Re: [PATCH] net: Convert net_mutex into rw_semaphore and down read it on net->init/->exit

From: Kirill Tkhai
Date: Fri Nov 17 2017 - 13:37:42 EST


On 15.11.2017 19:31, Eric W. Biederman wrote:
> Kirill Tkhai <ktkhai@xxxxxxxxxxxxx> writes:
>
>> On 15.11.2017 12:51, Kirill Tkhai wrote:
>>> On 15.11.2017 06:19, Eric W. Biederman wrote:
>>>> Kirill Tkhai <ktkhai@xxxxxxxxxxxxx> writes:
>>>>
>>>>> On 14.11.2017 21:39, Cong Wang wrote:
>>>>>> On Tue, Nov 14, 2017 at 5:53 AM, Kirill Tkhai <ktkhai@xxxxxxxxxxxxx> wrote:
>>>>>>> @@ -406,7 +406,7 @@ struct net *copy_net_ns(unsigned long flags,
>>>>>>>
>>>>>>> get_user_ns(user_ns);
>>>>>>>
>>>>>>> - rv = mutex_lock_killable(&net_mutex);
>>>>>>> + rv = down_read_killable(&net_sem);
>>>>>>> if (rv < 0) {
>>>>>>> net_free(net);
>>>>>>> dec_net_namespaces(ucounts);
>>>>>>> @@ -421,7 +421,7 @@ struct net *copy_net_ns(unsigned long flags,
>>>>>>> list_add_tail_rcu(&net->list, &net_namespace_list);
>>>>>>> rtnl_unlock();
>>>>>>> }
>>>>>>> - mutex_unlock(&net_mutex);
>>>>>>> + up_read(&net_sem);
>>>>>>> if (rv < 0) {
>>>>>>> dec_net_namespaces(ucounts);
>>>>>>> put_user_ns(user_ns);
>>>>>>> @@ -446,7 +446,7 @@ static void cleanup_net(struct work_struct *work)
>>>>>>> list_replace_init(&cleanup_list, &net_kill_list);
>>>>>>> spin_unlock_irq(&cleanup_list_lock);
>>>>>>>
>>>>>>> - mutex_lock(&net_mutex);
>>>>>>> + down_read(&net_sem);
>>>>>>>
>>>>>>> /* Don't let anyone else find us. */
>>>>>>> rtnl_lock();
>>>>>>> @@ -486,7 +486,7 @@ static void cleanup_net(struct work_struct *work)
>>>>>>> list_for_each_entry_reverse(ops, &pernet_list, list)
>>>>>>> ops_free_list(ops, &net_exit_list);
>>>>>>>
>>>>>>> - mutex_unlock(&net_mutex);
>>>>>>> + up_read(&net_sem);
>>>>>>
>>>>>> After your patch setup_net() could run concurrently with cleanup_net(),
>>>>>> given that ops_exit_list() is called on error path of setup_net() too,
>>>>>> it means ops->exit() now could run concurrently if it doesn't have its
>>>>>> own lock.
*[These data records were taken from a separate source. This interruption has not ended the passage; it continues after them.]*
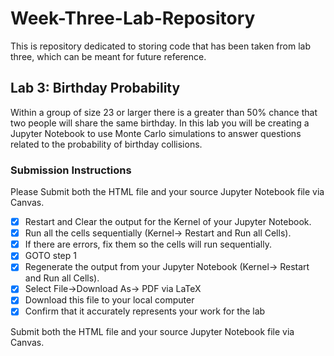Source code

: # Week-Three-Lab-Repository
This is repository dedicated to storing code that has been taken from lab three, which can be meant for future reference.

## Lab 3: Birthday Probability
Within a group of size 23 or larger there is a greater than 50% chance that two people will share the same birthday. In this lab you 
will be creating a Jupyter Notebook to use Monte Carlo simulations to answer questions related to the probability of birthday collisions. 

### Submission Instructions
Please Submit both the HTML file and your source Jupyter Notebook file via Canvas.

- [x] Restart and Clear the output for the Kernel of your Jupyter Notebook.
- [x] Run all the cells sequentially (Kernel-> Restart and Run all Cells).
- [x] If there are errors, fix them so the cells will run sequentially.
- [x] GOTO step 1
- [x] Regenerate the output from your Jupyter Notebook (Kernel-> Restart and Run all Cells).
- [x] Select File->Download As-> PDF via LaTeX
- [x] Download this file to your local computer
- [x] Confirm that it accurately represents your work for the lab

Submit both the HTML file and your source Jupyter Notebook file via Canvas.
Not sure if this breaks any existing user.
>>>>>
>>>>> Yes, there will be possible concurrent ops->init() for a net namespace,
>>>>> and ops->exit() for another one. I hadn't found pernet operations, which
>>>>> have a problem with that. If they exist, they are hidden and not clear seen.
>>>>> The pernet operations in general do not touch someone else's memory.
>>>>> If suddenly there is one, KASAN should show it after a while.
>>>>
>>>> Certainly the use of hash tables shared between multiple network
>>>> namespaces would count. I don't rembmer how many of these we have but
>>>> there used to be quite a few.
>>>
>>> Could you please provide an example of hash tables, you mean?
>>
>> Ah, I see, it's dccp_hashinfo etc.

JFI, I've checked dccp_hashinfo, and it seems to be safe.

>
> The big one used to be the route cache. With resizable hash tables
> things may be getting better in that regard.

I've checked some fib-related things, and wasn't able to find that.
Excuse me, could you please clarify, if it's an assumption, or
there is exactly a problem hash table, you know? Could you please
point it me more exactly, if it's so.